WHAT YOU NEED TO DO >>
Below are the entries; give again exactly the lines from the one mentioning "asAt datetime. |" through the one mentioning "that deleted the entity. | [optional]", inclusive.

Collected data entries
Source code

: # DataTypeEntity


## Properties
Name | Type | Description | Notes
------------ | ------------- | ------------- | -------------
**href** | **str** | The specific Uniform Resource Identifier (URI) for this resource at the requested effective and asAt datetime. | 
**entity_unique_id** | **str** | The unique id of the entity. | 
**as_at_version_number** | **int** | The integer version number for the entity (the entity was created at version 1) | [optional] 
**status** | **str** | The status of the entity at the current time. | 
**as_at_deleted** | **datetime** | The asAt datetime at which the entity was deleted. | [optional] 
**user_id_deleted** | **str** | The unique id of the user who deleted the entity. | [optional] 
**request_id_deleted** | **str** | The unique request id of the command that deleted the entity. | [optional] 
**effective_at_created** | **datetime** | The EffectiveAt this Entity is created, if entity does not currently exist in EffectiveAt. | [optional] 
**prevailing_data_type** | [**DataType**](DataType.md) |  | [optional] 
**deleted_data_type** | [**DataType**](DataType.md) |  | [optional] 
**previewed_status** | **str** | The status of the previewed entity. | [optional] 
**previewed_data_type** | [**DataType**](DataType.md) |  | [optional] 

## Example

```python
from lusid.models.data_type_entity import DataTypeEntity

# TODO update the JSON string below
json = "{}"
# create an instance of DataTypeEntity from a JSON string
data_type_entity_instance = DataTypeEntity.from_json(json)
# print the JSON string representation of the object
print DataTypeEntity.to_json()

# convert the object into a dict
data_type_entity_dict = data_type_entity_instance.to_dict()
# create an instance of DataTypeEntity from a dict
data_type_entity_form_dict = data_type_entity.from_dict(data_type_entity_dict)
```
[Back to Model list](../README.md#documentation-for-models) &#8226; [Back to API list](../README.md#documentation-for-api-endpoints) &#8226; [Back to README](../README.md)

EXERCISE SOLUTION >>
**href** | **str** | The specific Uniform Resource Identifier (URI) for this resource at the requested effective and asAt datetime. | 
**entity_unique_id** | **str** | The unique id of the entity. | 
**as_at_version_number** | **int** | The integer version number for the entity (the entity was created at version 1) | [optional] 
**status** | **str** | The status of the entity at the current time. | 
**as_at_deleted** | **datetime** | The asAt datetime at which the entity was deleted. | [optional] 
**user_id_deleted** | **str** | The unique id of the user who deleted the entity. | [optional] 
**request_id_deleted** | **str** | The unique request id of the command that deleted the entity. | [optional] 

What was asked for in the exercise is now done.